Activity » Copy out all of the lines below exactly; the pictures do not belong in the copy.

══════

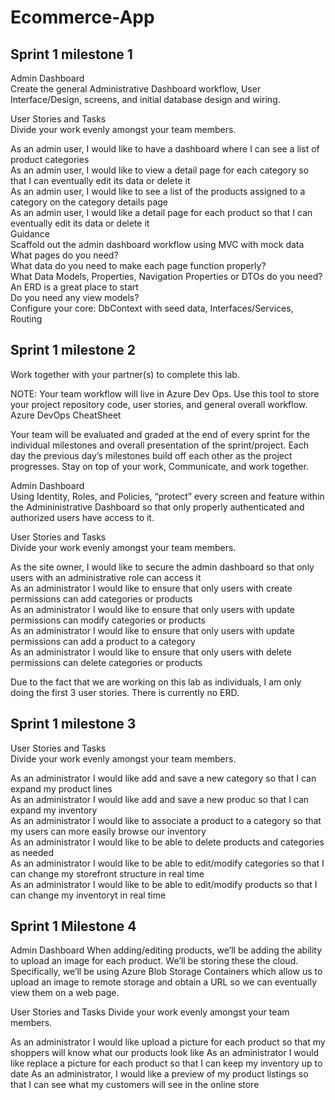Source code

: # Ecommerce-App
## Sprint 1 milestone 1

Admin Dashboard  
Create the general Administrative Dashboard workflow, User Interface/Design, screens, and initial database design and wiring.  

User Stories and Tasks  
Divide your work evenly amongst your team members.  

As an admin user, I would like to have a dashboard where I can see a list of product categories  
As an admin user, I would like to view a detail page for each category so that I can eventually edit its data or delete it  
As an admin user, I would like to see a list of the products assigned to a category on the category details page  
As an admin user, I would like a detail page for each product so that I can eventually edit its data or delete it  
Guidance  
Scaffold out the admin dashboard workflow using MVC with mock data  
What pages do you need?  
What data do you need to make each page function properly?  
What Data Models, Properties, Navigation Properties or DTOs do you need?  
An ERD is a great place to start  
Do you need any view models?  
Configure your core: DbContext with seed data, Interfaces/Services, Routing  

## Sprint 1 milestone 2

Work together with your partner(s) to complete this lab.  

NOTE: Your team workflow will live in Azure Dev Ops. Use this tool to store your project repository code, user stories, and general overall workflow. Azure DevOps CheatSheet  

Your team will be evaluated and graded at the end of every sprint for the individual milestones and overall presentation of the sprint/project. Each day the previous day’s milestones build off each other as the project progresses. Stay on top of your work, Communicate, and work together.  

Admin Dashboard  
Using Identity, Roles, and Policies, “protect” every screen and feature within the Admininistrative Dashboard so that only properly authenticated and authorized users have access to it.  

User Stories and Tasks  
Divide your work evenly amongst your team members.  

As the site owner, I would like to secure the admin dashboard so that only users with an administrative role can access it  
As an administrator I would like to ensure that only users with create permissions can add categories or products  
As an administrator I would like to ensure that only users with update permissions can modify categories or products  
As an administrator I would like to ensure that only users with update permissions can add a product to a category  
As an administrator I would like to ensure that only users with delete permissions can delete categories or products   

Due to the fact that we are working on this lab as individuals, I am only doing the first 3 user stories. There is currently no ERD. 




## Sprint 1 milestone 3

User Stories and Tasks  
Divide your work evenly amongst your team members.  
  
As an administrator I would like add and save a new category so that I can expand my product lines  
As an administrator I would like add and save a new produc so that I can expand my inventory  
As an administrator I would like to associate a product to a category so that my users can more easily browse our inventory  
As an administrator I would like to be able to delete products and categories as needed  
As an administrator I would like to be able to edit/modify categories so that I can change my storefront structure in real time  
As an administrator I would like to be able to edit/modify products so that I can change my inventoryt in real time  

## Sprint 1 Milestone 4

Admin Dashboard
When adding/editing products, we’ll be adding the ability to upload an image for each product. We’ll be storing these the cloud. Specifically, we’ll be using Azure Blob Storage Containers which allow us to upload an image to remote storage and obtain a URL so we can eventually view them on a web page.

User Stories and Tasks
Divide your work evenly amongst your team members.

As an administrator I would like upload a picture for each product so that my shoppers will know what our products look like
As an administrator I would like replace a picture for each product so that I can keep my inventory up to date
As an administrator, I would like a preview of my product listings so that I can see what my customers will see in the online store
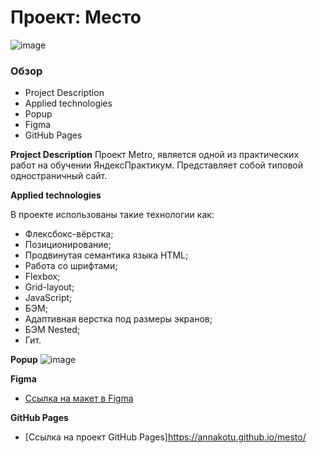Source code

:# Проект: Место
![image](https://user-images.githubusercontent.com/121260809/223854955-09cf956e-e6eb-475d-a0fe-f50b60fee5f8.png)
### Обзор
* Project Description
* Applied technologies
* Popup
* Figma
* GitHub Pages

**Project Description**
Проект Metro, является одной из практических работ на обучении ЯндексПрактикум. Представляет собой типовой одностраничный сайт.

**Applied technologies**

В проекте использованы такие технологии как:

* Флексбокс-вёрстка;
* Позиционирование;
* Продвинутая семантика языка HTML;
* Работа со шрифтами;
* Flexbox;
* Grid-layout;
* JavaScript;
* БЭМ;
* Адаптивная верстка под размеры экранов;
* БЭМ Nested;
* Гит.

**Popup**
![image](https://user-images.githubusercontent.com/121260809/224510163-f91eb5a0-10bd-467f-9059-bb86c3091d58.png)

**Figma**
* [Ссылка на макет в Figma](https://www.figma.com/file/2cn9N9jSkmxD84oJik7xL7/JavaScript.-Sprint-4?node-id=0%3A1)

**GitHub Pages**
* [Ссылка на проект GitHub Pages]https://annakotu.github.io/mesto/ 
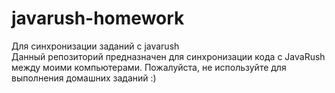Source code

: # javarush-homework
Для синхронизации заданий с javarush
<br />
Данный репозиторий предназначен для синхронизации кода с JavaRush между моими компьютерами. Пожалуйста, не используйте для выполнения домашних заданий :)
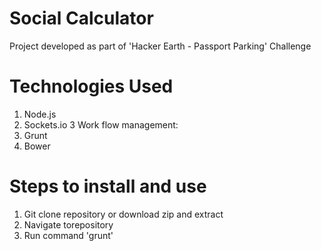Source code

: Social Calculator
=================

Project developed as part of 'Hacker Earth - Passport Parking' Challenge

Technologies Used
=================

1. Node.js
2. Sockets.io
3 Work flow management:
  1. Grunt
  2. Bower


Steps to install and use
========================
1. Git clone repository or download zip and extract
2. Navigate torepository
3. Run command 'grunt'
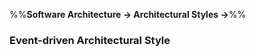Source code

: <link rel="stylesheet" href="{{baseUrl}}/css/textbook.css">

<div class="website-content">

%%**Software Architecture &rarr; Architectural Styles &rarr;**%%

### Event-driven Architectural Style

<div id="main">

<include src="./what/embed.md" />

</div>
</div>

══════

Solution to this task »
Source code

: # Ecommerce-App
## Sprint 1 milestone 1

Admin Dashboard  
Create the general Administrative Dashboard workflow, User Interface/Design, screens, and initial database design and wiring.  

User Stories and Tasks  
Divide your work evenly amongst your team members.  

As an admin user, I would like to have a dashboard where I can see a list of product categories  
As an admin user, I would like to view a detail page for each category so that I can eventually edit its data or delete it  
As an admin user, I would like to see a list of the products assigned to a category on the category details page  
As an admin user, I would like a detail page for each product so that I can eventually edit its data or delete it  
Guidance  
Scaffold out the admin dashboard workflow using MVC with mock data  
What pages do you need?  
What data do you need to make each page function properly?  
What Data Models, Properties, Navigation Properties or DTOs do you need?  
An ERD is a great place to start  
Do you need any view models?  
Configure your core: DbContext with seed data, Interfaces/Services, Routing  

## Sprint 1 milestone 2

Work together with your partner(s) to complete this lab.  

NOTE: Your team workflow will live in Azure Dev Ops. Use this tool to store your project repository code, user stories, and general overall workflow. Azure DevOps CheatSheet  

Your team will be evaluated and graded at the end of every sprint for the individual milestones and overall presentation of the sprint/project. Each day the previous day’s milestones build off each other as the project progresses. Stay on top of your work, Communicate, and work together.  

Admin Dashboard  
Using Identity, Roles, and Policies, “protect” every screen and feature within the Admininistrative Dashboard so that only properly authenticated and authorized users have access to it.  

User Stories and Tasks  
Divide your work evenly amongst your team members.  

As the site owner, I would like to secure the admin dashboard so that only users with an administrative role can access it  
As an administrator I would like to ensure that only users with create permissions can add categories or products  
As an administrator I would like to ensure that only users with update permissions can modify categories or products  
As an administrator I would like to ensure that only users with update permissions can add a product to a category  
As an administrator I would like to ensure that only users with delete permissions can delete categories or products   

Due to the fact that we are working on this lab as individuals, I am only doing the first 3 user stories. There is currently no ERD. 




## Sprint 1 milestone 3

User Stories and Tasks  
Divide your work evenly amongst your team members.  
  
As an administrator I would like add and save a new category so that I can expand my product lines  
As an administrator I would like add and save a new produc so that I can expand my inventory  
As an administrator I would like to associate a product to a category so that my users can more easily browse our inventory  
As an administrator I would like to be able to delete products and categories as needed  
As an administrator I would like to be able to edit/modify categories so that I can change my storefront structure in real time  
As an administrator I would like to be able to edit/modify products so that I can change my inventoryt in real time  

## Sprint 1 Milestone 4

Admin Dashboard
When adding/editing products, we’ll be adding the ability to upload an image for each product. We’ll be storing these the cloud. Specifically, we’ll be using Azure Blob Storage Containers which allow us to upload an image to remote storage and obtain a URL so we can eventually view them on a web page.

User Stories and Tasks
Divide your work evenly amongst your team members.

As an administrator I would like upload a picture for each product so that my shoppers will know what our products look like
As an administrator I would like replace a picture for each product so that I can keep my inventory up to date
As an administrator, I would like a preview of my product listings so that I can see what my customers will see in the online store
Source code

:# Проект: Место
![image](https://user-images.githubusercontent.com/121260809/223854955-09cf956e-e6eb-475d-a0fe-f50b60fee5f8.png)
### Обзор
* Project Description
* Applied technologies
* Popup
* Figma
* GitHub Pages

**Project Description**
Проект Metro, является одной из практических работ на обучении ЯндексПрактикум. Представляет собой типовой одностраничный сайт.

**Applied technologies**

В проекте использованы такие технологии как:

* Флексбокс-вёрстка;
* Позиционирование;
* Продвинутая семантика языка HTML;
* Работа со шрифтами;
* Flexbox;
* Grid-layout;
* JavaScript;
* БЭМ;
* Адаптивная верстка под размеры экранов;
* БЭМ Nested;
* Гит.

**Popup**
![image](https://user-images.githubusercontent.com/121260809/224510163-f91eb5a0-10bd-467f-9059-bb86c3091d58.png)

**Figma**
* [Ссылка на макет в Figma](https://www.figma.com/file/2cn9N9jSkmxD84oJik7xL7/JavaScript.-Sprint-4?node-id=0%3A1)

**GitHub Pages**
* [Ссылка на проект GitHub Pages]https://annakotu.github.io/mesto/ 
Source code

: # javarush-homework
Для синхронизации заданий с javarush
<br />
Данный репозиторий предназначен для синхронизации кода с JavaRush между моими компьютерами. Пожалуйста, не используйте для выполнения домашних заданий :)
Source code

: Social Calculator
=================

Project developed as part of 'Hacker Earth - Passport Parking' Challenge

Technologies Used
=================

1. Node.js
2. Sockets.io
3 Work flow management:
  1. Grunt
  2. Bower


Steps to install and use
========================
1. Git clone repository or download zip and extract
2. Navigate torepository
3. Run command 'grunt'
Source code

: <link rel="stylesheet" href="{{baseUrl}}/css/textbook.css">

<div class="website-content">

%%**Software Architecture &rarr; Architectural Styles &rarr;**%%

### Event-driven Architectural Style

<div id="main">

<include src="./what/embed.md" />

</div>
</div>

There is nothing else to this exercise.